One of the things that struck me about the old Empires was the military commitment. To take an example, since the British ruled the Punjab they got the duty to defend it against Pathan raiders. An ugly task that falls to whomever rules the Punjab. Using Punjab recruited sepoys makes sense; it is their home, but why English, Scots and Irish? The Punjab was than more than able to provide enough troops for it’s defense and pay for them. After WWII the overseas deployments were probably necessary because no one else could enforce a peace. But now the regional powers are able to keep the local peace, though Eurpope especially may need the kick of being told it’s their job of and we won’t do it for them.
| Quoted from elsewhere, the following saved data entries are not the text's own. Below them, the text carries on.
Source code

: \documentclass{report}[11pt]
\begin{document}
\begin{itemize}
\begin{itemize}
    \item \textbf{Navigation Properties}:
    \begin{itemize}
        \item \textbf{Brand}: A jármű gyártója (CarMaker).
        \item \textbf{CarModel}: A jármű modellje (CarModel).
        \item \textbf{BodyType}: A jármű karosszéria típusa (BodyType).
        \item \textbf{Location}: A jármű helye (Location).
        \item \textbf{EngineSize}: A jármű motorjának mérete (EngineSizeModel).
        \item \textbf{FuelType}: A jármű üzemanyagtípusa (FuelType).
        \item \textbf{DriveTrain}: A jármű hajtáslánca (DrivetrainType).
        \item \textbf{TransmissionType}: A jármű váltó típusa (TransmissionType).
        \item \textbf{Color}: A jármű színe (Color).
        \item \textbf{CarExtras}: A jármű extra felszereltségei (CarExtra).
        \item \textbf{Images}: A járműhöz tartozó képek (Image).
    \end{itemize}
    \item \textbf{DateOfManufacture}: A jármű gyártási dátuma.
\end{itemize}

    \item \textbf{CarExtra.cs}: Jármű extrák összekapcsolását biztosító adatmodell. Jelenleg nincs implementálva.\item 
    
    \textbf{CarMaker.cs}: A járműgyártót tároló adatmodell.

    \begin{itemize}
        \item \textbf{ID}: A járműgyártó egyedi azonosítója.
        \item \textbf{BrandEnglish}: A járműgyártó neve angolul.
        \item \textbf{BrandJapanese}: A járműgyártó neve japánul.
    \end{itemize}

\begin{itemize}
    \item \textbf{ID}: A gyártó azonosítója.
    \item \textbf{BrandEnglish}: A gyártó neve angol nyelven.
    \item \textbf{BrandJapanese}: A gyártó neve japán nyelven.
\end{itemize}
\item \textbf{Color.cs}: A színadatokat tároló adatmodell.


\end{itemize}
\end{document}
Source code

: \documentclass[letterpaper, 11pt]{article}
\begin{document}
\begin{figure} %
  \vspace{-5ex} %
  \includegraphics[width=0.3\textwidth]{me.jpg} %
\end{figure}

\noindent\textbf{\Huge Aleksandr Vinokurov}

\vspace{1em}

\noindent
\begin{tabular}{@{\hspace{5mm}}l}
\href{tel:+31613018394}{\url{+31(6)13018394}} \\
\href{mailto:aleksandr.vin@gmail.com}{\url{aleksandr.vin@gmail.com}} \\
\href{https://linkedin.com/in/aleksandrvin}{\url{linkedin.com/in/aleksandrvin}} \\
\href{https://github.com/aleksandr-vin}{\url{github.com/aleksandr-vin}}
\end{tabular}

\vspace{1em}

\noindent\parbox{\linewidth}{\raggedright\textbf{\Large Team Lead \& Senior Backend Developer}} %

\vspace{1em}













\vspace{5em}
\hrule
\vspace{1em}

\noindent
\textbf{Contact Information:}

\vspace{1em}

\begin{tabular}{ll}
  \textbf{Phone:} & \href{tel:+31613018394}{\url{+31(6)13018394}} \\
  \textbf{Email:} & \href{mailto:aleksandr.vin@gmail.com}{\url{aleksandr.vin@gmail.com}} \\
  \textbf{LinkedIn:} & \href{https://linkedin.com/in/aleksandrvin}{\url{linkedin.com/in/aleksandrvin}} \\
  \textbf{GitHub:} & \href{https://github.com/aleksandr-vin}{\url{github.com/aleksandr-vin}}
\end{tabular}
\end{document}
And a basic fact of current American society is that once we clear Iraq and Afganistan no President will be politically able to launch another major expeditionary force for at least ten years, baring the actual use of Nuclear weapons or similar catastrophe. But pursuing a policy of reestablishing hegemony is the policy most likely to require a large expeditionary force to enforce the hegemony.
While the Georgians paid a very high tuition, Vladimir Putin provided a very apt lesson in the fundamental reality that balance of power and spheres of influence trump most anything. A policy of hegemony would pretty much mean operating in others actual or perceived spheres of influence where the local power is balanced away from us. Defining with others what are the limits and roles of spheres of influence would seem a more positive activity than restoring Hegonomy.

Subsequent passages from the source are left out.